Where the records below show the word "Calcutta" in a line, please copy that line.

Input data:
==============================

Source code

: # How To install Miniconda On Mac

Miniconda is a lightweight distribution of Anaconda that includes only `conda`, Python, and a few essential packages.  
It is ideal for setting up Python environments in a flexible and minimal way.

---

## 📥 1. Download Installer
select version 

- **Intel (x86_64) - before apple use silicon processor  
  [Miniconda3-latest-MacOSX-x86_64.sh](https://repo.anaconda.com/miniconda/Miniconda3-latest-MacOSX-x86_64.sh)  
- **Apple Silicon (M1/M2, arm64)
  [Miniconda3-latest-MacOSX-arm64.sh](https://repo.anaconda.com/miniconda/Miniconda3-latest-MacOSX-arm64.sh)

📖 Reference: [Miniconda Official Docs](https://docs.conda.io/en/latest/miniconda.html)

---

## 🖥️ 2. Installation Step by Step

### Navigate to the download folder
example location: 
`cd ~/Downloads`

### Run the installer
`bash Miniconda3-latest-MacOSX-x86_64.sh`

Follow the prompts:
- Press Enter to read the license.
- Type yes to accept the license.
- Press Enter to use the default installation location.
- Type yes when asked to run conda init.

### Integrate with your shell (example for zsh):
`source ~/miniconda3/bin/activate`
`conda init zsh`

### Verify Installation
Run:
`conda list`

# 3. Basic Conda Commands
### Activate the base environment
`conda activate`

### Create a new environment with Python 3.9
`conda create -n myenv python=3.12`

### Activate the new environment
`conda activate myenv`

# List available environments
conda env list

==============================

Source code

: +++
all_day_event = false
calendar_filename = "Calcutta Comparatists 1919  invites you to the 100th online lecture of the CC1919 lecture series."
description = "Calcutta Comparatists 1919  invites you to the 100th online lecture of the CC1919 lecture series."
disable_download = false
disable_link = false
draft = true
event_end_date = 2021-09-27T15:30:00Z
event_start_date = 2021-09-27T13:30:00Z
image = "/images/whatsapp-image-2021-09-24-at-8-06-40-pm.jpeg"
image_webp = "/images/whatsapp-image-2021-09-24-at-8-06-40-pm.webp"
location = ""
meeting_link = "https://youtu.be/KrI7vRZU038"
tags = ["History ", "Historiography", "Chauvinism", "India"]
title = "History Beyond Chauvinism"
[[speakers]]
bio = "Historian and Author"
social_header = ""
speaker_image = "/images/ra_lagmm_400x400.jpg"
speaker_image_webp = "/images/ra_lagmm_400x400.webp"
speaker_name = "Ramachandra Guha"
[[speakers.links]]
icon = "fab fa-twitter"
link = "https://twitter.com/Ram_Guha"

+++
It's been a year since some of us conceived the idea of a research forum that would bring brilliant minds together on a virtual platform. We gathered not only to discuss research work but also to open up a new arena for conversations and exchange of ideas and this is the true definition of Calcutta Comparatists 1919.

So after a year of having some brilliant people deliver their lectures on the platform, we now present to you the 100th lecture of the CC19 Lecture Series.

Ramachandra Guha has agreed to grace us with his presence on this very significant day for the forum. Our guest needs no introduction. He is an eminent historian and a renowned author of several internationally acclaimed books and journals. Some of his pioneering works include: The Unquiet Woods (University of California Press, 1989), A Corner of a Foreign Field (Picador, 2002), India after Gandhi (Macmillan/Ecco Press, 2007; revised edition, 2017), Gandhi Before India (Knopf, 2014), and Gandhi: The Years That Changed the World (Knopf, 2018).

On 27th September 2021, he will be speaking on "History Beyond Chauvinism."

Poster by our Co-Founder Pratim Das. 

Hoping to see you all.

==============================

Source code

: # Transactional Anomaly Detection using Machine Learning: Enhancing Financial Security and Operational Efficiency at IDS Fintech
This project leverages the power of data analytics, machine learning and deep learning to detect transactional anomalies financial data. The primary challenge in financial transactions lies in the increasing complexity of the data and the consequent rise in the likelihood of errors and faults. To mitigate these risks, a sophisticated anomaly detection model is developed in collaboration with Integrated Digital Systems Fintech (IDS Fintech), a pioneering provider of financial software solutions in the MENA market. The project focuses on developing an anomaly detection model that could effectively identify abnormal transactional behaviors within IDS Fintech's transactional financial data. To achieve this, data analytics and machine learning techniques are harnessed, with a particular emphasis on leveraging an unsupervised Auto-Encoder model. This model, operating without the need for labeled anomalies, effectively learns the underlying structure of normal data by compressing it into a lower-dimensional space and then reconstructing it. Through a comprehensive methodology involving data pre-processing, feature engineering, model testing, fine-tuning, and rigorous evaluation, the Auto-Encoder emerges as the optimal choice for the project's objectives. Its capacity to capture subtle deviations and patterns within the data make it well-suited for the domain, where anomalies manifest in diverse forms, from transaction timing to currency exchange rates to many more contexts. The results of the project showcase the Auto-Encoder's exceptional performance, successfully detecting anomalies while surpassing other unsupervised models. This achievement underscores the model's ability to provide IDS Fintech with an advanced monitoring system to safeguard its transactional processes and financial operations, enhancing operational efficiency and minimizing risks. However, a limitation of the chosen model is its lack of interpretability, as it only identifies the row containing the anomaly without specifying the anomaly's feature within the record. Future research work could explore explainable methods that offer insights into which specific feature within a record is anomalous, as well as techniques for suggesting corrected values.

==============================

Answer to the problem:
calendar_filename = "Calcutta Comparatists 1919  invites you to the 100th online lecture of the CC1919 lecture series."
description = "Calcutta Comparatists 1919  invites you to the 100th online lecture of the CC1919 lecture series."
It's been a year since some of us conceived the idea of a research forum that would bring brilliant minds together on a virtual platform. We gathered not only to discuss research work but also to open up a new arena for conversations and exchange of ideas and this is the true definition of Calcutta Comparatists 1919.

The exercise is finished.